EXCERPTED RECORDS:
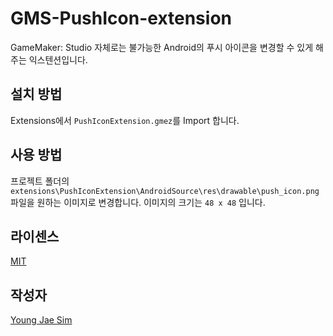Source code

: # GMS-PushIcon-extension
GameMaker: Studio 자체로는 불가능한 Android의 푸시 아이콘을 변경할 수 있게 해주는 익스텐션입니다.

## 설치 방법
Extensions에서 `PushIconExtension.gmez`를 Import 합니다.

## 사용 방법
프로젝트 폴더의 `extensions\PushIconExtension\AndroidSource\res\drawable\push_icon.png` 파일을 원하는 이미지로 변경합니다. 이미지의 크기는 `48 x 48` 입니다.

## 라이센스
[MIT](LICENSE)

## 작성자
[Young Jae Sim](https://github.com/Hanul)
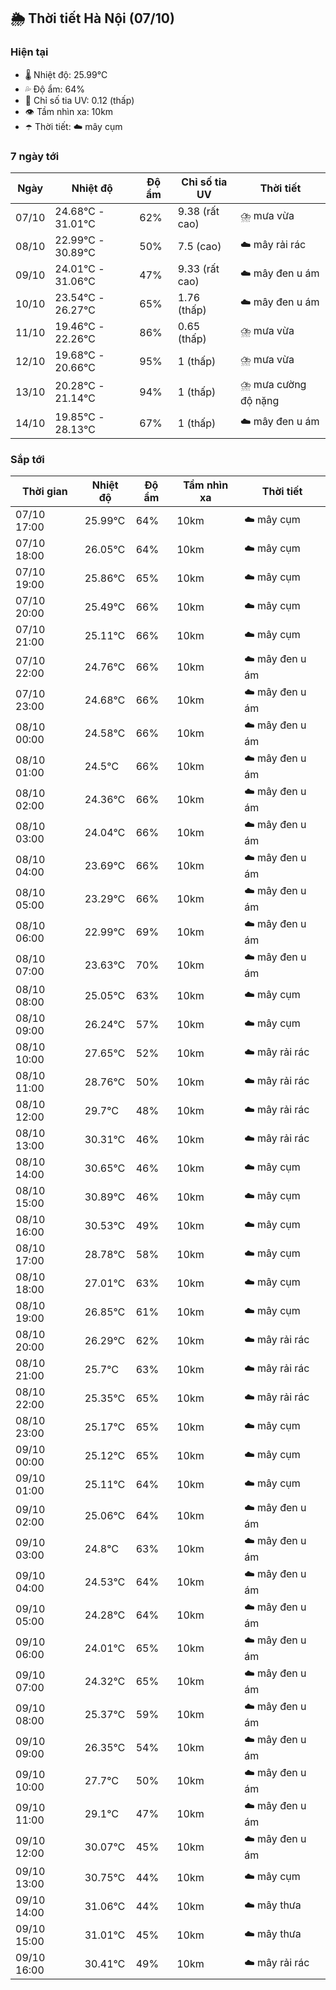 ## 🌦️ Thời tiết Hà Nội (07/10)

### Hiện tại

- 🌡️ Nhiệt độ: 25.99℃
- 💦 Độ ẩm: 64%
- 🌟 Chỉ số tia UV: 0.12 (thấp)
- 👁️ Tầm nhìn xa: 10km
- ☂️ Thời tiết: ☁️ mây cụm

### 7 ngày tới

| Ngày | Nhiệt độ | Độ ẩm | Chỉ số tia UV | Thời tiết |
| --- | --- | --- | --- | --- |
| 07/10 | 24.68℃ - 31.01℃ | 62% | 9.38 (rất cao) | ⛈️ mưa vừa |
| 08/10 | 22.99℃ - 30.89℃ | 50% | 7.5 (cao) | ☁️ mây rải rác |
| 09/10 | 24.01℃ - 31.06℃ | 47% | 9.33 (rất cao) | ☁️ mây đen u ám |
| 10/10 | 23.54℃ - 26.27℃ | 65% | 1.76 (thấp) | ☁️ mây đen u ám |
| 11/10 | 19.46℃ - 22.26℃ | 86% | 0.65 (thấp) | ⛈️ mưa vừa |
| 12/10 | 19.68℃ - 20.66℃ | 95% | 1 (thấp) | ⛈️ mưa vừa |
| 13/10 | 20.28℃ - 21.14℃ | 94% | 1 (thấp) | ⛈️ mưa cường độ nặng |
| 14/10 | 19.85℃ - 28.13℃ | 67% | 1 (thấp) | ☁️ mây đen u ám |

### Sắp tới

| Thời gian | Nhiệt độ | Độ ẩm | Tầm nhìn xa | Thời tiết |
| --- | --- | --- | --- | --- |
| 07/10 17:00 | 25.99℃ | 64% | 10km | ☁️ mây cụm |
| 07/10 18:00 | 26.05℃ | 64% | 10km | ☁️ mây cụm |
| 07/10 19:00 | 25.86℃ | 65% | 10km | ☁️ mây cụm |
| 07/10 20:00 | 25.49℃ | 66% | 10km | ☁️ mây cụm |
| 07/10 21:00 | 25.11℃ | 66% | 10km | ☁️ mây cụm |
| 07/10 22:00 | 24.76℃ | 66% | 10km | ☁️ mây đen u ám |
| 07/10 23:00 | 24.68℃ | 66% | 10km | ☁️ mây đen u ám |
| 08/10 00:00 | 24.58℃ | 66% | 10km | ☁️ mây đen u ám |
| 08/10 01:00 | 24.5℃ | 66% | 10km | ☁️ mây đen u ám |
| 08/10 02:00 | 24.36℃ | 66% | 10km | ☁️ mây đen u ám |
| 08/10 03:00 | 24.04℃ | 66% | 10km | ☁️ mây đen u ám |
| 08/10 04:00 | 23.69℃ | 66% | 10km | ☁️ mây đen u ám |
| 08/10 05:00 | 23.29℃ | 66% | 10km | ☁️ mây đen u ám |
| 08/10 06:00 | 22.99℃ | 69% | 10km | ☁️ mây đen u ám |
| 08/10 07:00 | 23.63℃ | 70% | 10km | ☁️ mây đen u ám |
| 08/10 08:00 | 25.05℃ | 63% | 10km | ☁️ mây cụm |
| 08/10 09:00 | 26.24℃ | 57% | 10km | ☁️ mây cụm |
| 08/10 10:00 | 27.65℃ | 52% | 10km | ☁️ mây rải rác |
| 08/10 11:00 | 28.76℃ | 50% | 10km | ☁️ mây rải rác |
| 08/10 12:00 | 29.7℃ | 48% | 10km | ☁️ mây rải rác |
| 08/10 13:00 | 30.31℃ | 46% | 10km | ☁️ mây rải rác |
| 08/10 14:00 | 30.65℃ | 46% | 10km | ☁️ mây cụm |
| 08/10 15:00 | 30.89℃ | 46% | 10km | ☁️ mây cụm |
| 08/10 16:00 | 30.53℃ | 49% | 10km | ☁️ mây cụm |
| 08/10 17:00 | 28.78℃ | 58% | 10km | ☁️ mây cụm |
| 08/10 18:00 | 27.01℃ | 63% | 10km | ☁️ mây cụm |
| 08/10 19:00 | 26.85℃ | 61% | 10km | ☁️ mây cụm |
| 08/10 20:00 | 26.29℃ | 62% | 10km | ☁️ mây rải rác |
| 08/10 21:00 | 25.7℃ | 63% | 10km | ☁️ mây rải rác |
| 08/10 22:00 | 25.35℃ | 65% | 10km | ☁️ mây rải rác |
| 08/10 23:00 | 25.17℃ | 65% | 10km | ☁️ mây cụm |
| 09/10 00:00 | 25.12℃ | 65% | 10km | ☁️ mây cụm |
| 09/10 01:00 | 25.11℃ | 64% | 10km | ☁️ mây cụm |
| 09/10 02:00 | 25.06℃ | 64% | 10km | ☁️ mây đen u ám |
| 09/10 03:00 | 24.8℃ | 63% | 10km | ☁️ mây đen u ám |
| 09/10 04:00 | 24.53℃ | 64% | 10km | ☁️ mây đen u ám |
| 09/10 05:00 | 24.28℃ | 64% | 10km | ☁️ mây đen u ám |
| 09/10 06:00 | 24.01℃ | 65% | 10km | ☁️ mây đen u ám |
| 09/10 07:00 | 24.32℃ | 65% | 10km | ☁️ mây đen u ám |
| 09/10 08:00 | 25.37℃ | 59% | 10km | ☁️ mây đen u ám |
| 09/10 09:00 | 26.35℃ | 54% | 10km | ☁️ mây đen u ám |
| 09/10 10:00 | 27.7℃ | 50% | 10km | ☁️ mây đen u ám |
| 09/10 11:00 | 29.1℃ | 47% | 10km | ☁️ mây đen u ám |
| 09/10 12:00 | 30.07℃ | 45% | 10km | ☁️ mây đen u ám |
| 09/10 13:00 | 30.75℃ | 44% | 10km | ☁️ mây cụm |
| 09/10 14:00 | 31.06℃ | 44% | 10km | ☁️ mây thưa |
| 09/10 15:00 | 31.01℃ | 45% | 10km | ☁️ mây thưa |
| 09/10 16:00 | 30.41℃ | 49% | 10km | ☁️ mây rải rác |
...
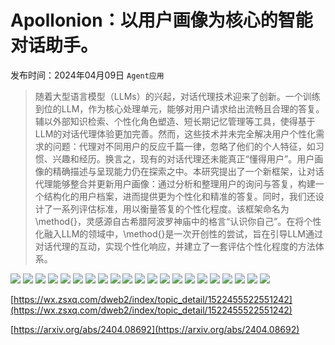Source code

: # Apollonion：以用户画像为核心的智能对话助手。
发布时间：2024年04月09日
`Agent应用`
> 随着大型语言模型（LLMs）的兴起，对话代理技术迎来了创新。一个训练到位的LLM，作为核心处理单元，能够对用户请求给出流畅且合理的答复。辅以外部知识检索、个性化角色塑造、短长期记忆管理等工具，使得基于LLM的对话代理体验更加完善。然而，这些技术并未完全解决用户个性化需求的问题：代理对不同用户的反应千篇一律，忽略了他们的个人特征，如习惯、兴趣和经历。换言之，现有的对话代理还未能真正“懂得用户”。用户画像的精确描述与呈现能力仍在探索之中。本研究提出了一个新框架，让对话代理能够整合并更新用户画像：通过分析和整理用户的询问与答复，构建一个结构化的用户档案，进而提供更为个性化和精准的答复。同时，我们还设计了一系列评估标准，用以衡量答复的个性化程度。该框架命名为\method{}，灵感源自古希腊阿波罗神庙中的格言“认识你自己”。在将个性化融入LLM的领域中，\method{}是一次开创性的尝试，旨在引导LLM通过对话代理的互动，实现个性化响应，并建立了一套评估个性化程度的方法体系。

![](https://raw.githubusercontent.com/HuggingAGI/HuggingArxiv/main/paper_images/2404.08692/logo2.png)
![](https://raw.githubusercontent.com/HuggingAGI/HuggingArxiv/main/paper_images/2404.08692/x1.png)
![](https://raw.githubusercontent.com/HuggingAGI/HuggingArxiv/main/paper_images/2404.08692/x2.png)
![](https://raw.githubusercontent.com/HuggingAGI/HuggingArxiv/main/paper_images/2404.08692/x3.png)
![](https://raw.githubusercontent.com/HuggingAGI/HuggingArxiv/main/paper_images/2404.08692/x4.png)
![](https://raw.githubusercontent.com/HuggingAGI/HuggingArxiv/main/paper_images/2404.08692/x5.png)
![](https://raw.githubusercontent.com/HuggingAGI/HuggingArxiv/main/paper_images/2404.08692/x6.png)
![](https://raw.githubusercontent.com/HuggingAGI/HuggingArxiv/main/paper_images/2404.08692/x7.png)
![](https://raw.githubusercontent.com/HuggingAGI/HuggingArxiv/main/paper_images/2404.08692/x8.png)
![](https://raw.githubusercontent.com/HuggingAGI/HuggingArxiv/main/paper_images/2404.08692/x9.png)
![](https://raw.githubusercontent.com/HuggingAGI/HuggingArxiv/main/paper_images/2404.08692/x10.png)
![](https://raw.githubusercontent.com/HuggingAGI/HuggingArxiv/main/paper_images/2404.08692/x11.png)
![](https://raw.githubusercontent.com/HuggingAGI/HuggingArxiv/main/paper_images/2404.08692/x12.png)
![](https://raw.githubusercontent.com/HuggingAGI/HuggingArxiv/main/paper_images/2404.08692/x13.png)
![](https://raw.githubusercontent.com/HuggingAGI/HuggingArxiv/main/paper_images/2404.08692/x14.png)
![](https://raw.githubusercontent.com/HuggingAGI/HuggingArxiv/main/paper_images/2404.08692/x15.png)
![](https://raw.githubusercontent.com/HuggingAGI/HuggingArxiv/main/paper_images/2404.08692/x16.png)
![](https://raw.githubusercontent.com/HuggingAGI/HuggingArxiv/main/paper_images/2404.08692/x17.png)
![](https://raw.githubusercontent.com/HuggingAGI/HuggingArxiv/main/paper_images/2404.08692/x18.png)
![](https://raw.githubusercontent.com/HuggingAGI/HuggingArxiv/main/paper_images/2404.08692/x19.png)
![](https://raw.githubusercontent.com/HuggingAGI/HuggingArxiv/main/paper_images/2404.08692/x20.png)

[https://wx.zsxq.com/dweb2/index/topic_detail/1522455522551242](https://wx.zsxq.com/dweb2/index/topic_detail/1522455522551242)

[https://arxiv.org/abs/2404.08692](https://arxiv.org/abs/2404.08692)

WHAT NEEDS TO BE DONE: Taking the material above, extract exactly and only the lines from the line with "08/10 23:00 |" to the line with "09/10 04:00 |", inclusive of both.

ANSWER FOR THIS EXERCISE:
| 08/10 23:00 | 25.17℃ | 65% | 10km | ☁️ mây cụm |
| 09/10 00:00 | 25.12℃ | 65% | 10km | ☁️ mây cụm |
| 09/10 01:00 | 25.11℃ | 64% | 10km | ☁️ mây cụm |
| 09/10 02:00 | 25.06℃ | 64% | 10km | ☁️ mây đen u ám |
| 09/10 03:00 | 24.8℃ | 63% | 10km | ☁️ mây đen u ám |
| 09/10 04:00 | 24.53℃ | 64% | 10km | ☁️ mây đen u ám |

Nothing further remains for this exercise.